• _ACTIVITY_
Write out again, exactly, the lines below starting at the one with "从 Micro Frontends" and ending at the one with "systemjs 是一个用于实现模块化的 JavaScript".

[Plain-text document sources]
== Segment start ==

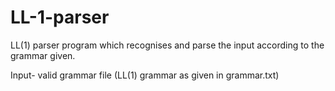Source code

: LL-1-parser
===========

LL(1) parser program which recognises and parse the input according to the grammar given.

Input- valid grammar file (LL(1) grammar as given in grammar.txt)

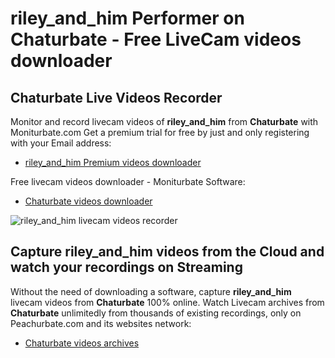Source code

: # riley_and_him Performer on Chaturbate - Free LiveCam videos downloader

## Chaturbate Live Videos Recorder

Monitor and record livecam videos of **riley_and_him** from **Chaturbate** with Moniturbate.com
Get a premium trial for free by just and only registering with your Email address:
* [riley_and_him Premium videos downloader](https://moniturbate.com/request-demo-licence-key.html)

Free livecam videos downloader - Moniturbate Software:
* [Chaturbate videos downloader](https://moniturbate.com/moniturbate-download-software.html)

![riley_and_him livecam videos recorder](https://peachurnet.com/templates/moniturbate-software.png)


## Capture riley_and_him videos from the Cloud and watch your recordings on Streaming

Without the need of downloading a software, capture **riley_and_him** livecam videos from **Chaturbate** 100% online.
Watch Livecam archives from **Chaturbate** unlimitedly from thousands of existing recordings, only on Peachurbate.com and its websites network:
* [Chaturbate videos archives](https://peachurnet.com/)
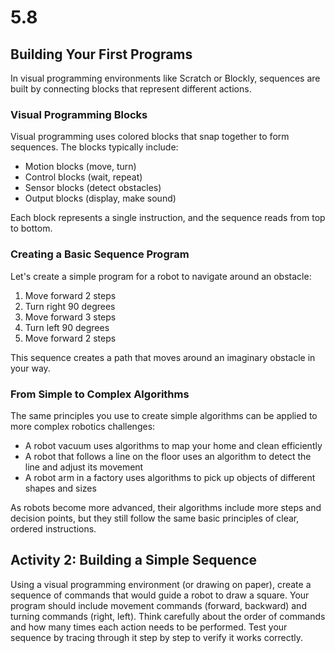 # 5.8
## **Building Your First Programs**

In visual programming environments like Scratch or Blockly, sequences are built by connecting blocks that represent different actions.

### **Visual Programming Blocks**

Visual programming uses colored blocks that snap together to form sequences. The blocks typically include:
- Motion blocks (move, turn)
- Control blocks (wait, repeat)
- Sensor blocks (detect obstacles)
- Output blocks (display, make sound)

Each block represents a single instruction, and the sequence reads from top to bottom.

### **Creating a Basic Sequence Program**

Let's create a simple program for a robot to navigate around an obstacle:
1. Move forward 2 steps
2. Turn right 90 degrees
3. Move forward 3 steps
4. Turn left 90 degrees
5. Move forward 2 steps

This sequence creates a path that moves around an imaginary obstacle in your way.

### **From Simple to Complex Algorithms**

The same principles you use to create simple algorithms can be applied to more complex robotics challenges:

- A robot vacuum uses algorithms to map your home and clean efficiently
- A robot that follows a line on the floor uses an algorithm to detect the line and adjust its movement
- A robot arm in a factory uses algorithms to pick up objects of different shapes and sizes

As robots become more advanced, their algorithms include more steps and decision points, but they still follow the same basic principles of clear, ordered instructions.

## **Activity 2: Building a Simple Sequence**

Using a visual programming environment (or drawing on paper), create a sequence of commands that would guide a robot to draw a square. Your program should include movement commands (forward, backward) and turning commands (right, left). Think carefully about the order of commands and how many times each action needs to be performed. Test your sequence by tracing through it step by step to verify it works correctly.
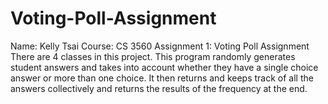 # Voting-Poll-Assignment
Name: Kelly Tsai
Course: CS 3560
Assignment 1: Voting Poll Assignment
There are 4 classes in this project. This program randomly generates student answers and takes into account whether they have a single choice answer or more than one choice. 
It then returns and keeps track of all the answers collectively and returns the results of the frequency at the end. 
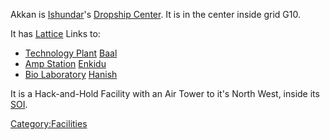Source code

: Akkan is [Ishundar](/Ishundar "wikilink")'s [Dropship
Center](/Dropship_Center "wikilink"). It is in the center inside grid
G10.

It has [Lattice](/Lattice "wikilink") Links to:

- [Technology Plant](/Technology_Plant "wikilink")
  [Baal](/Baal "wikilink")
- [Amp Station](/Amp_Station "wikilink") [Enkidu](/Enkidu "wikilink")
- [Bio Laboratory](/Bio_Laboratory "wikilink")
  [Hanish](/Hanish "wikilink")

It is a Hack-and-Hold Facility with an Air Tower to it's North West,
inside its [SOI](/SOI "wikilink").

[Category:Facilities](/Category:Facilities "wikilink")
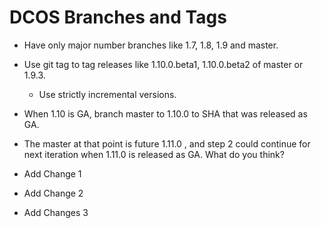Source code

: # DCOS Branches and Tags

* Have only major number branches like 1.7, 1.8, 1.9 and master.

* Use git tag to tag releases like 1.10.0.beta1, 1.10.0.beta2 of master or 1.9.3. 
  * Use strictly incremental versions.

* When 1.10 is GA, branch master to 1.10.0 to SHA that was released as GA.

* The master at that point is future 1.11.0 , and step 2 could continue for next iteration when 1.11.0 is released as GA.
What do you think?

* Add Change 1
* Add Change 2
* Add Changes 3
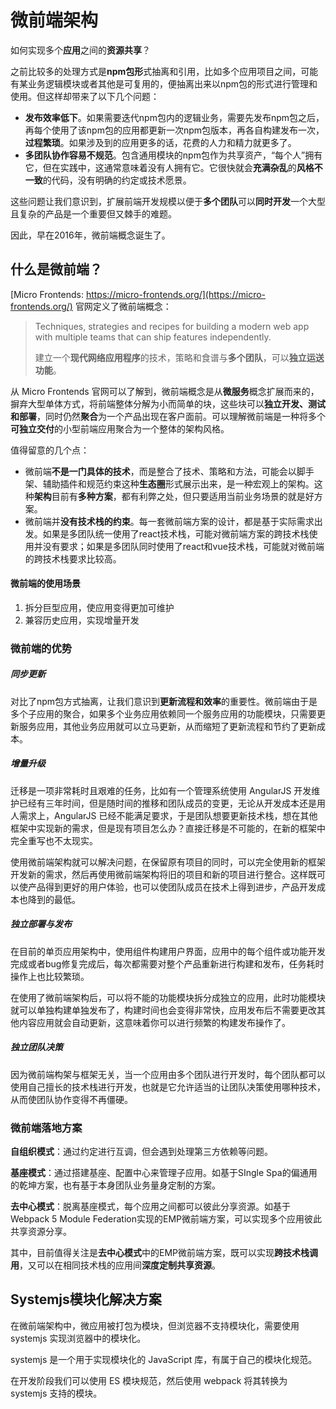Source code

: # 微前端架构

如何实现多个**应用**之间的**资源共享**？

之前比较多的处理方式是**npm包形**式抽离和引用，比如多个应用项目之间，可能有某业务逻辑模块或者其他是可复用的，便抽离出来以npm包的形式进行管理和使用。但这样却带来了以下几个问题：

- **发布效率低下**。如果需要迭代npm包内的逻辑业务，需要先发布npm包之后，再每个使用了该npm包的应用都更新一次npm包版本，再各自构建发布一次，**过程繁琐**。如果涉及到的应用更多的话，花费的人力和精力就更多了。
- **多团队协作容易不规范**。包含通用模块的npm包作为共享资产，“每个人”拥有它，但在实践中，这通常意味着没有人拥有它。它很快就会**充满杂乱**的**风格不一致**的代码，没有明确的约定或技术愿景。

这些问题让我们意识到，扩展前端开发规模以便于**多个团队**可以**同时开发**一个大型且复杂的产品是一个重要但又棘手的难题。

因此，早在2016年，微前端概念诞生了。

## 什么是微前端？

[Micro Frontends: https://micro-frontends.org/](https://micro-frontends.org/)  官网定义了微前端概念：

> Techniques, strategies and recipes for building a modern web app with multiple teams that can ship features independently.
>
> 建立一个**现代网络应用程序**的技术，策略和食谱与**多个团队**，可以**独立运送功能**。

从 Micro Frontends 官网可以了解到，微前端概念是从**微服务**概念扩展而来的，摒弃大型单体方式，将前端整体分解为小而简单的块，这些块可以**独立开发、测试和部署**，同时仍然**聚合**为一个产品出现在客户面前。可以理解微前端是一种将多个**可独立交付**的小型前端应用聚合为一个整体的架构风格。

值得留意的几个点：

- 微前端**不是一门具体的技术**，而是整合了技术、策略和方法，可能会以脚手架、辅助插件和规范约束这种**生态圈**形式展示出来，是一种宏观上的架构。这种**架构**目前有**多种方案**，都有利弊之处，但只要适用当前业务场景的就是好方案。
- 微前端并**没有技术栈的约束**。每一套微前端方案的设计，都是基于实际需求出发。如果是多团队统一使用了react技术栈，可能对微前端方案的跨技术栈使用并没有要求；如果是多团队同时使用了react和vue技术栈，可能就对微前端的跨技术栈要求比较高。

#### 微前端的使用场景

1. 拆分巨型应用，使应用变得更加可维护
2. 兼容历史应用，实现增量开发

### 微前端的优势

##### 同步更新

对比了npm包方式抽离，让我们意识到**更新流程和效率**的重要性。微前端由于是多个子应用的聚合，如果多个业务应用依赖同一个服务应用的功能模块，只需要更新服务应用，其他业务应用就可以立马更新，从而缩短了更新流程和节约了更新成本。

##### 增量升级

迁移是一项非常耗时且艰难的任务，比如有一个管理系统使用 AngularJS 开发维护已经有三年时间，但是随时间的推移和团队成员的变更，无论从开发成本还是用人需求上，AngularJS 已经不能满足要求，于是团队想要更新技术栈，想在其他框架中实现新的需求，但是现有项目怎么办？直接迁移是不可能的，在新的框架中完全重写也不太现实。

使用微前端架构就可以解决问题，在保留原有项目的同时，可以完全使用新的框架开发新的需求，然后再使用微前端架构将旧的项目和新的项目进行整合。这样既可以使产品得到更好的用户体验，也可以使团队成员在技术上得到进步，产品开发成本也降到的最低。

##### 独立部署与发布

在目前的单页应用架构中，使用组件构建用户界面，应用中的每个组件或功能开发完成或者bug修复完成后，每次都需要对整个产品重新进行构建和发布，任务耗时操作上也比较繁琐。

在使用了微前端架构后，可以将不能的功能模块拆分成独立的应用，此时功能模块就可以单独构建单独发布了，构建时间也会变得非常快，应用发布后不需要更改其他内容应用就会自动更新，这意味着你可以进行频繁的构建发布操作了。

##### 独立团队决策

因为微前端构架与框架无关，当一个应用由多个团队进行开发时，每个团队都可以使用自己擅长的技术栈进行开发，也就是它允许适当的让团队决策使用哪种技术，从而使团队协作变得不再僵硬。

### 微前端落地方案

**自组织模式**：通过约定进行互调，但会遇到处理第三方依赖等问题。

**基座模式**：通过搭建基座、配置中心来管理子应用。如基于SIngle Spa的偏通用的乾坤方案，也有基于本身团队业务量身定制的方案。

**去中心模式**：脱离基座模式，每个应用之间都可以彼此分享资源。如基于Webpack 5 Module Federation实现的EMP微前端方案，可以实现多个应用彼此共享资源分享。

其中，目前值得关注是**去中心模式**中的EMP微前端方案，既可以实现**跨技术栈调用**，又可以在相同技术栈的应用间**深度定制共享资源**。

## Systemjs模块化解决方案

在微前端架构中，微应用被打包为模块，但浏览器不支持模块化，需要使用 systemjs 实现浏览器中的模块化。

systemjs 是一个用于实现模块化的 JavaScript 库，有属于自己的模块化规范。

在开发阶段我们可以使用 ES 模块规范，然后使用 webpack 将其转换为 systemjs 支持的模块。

== Segment end ==

• _OUTPUT FOR THIS EXERCISE_
从 Micro Frontends 官网可以了解到，微前端概念是从**微服务**概念扩展而来的，摒弃大型单体方式，将前端整体分解为小而简单的块，这些块可以**独立开发、测试和部署**，同时仍然**聚合**为一个产品出现在客户面前。可以理解微前端是一种将多个**可独立交付**的小型前端应用聚合为一个整体的架构风格。

值得留意的几个点：

- 微前端**不是一门具体的技术**，而是整合了技术、策略和方法，可能会以脚手架、辅助插件和规范约束这种**生态圈**形式展示出来，是一种宏观上的架构。这种**架构**目前有**多种方案**，都有利弊之处，但只要适用当前业务场景的就是好方案。
- 微前端并**没有技术栈的约束**。每一套微前端方案的设计，都是基于实际需求出发。如果是多团队统一使用了react技术栈，可能对微前端方案的跨技术栈使用并没有要求；如果是多团队同时使用了react和vue技术栈，可能就对微前端的跨技术栈要求比较高。

#### 微前端的使用场景

1. 拆分巨型应用，使应用变得更加可维护
2. 兼容历史应用，实现增量开发

### 微前端的优势

##### 同步更新

对比了npm包方式抽离，让我们意识到**更新流程和效率**的重要性。微前端由于是多个子应用的聚合，如果多个业务应用依赖同一个服务应用的功能模块，只需要更新服务应用，其他业务应用就可以立马更新，从而缩短了更新流程和节约了更新成本。

##### 增量升级

迁移是一项非常耗时且艰难的任务，比如有一个管理系统使用 AngularJS 开发维护已经有三年时间，但是随时间的推移和团队成员的变更，无论从开发成本还是用人需求上，AngularJS 已经不能满足要求，于是团队想要更新技术栈，想在其他框架中实现新的需求，但是现有项目怎么办？直接迁移是不可能的，在新的框架中完全重写也不太现实。

使用微前端架构就可以解决问题，在保留原有项目的同时，可以完全使用新的框架开发新的需求，然后再使用微前端架构将旧的项目和新的项目进行整合。这样既可以使产品得到更好的用户体验，也可以使团队成员在技术上得到进步，产品开发成本也降到的最低。

##### 独立部署与发布

在目前的单页应用架构中，使用组件构建用户界面，应用中的每个组件或功能开发完成或者bug修复完成后，每次都需要对整个产品重新进行构建和发布，任务耗时操作上也比较繁琐。

在使用了微前端架构后，可以将不能的功能模块拆分成独立的应用，此时功能模块就可以单独构建单独发布了，构建时间也会变得非常快，应用发布后不需要更改其他内容应用就会自动更新，这意味着你可以进行频繁的构建发布操作了。

##### 独立团队决策

因为微前端构架与框架无关，当一个应用由多个团队进行开发时，每个团队都可以使用自己擅长的技术栈进行开发，也就是它允许适当的让团队决策使用哪种技术，从而使团队协作变得不再僵硬。

### 微前端落地方案

**自组织模式**：通过约定进行互调，但会遇到处理第三方依赖等问题。

**基座模式**：通过搭建基座、配置中心来管理子应用。如基于SIngle Spa的偏通用的乾坤方案，也有基于本身团队业务量身定制的方案。

**去中心模式**：脱离基座模式，每个应用之间都可以彼此分享资源。如基于Webpack 5 Module Federation实现的EMP微前端方案，可以实现多个应用彼此共享资源分享。

其中，目前值得关注是**去中心模式**中的EMP微前端方案，既可以实现**跨技术栈调用**，又可以在相同技术栈的应用间**深度定制共享资源**。

## Systemjs模块化解决方案

在微前端架构中，微应用被打包为模块，但浏览器不支持模块化，需要使用 systemjs 实现浏览器中的模块化。

systemjs 是一个用于实现模块化的 JavaScript 库，有属于自己的模块化规范。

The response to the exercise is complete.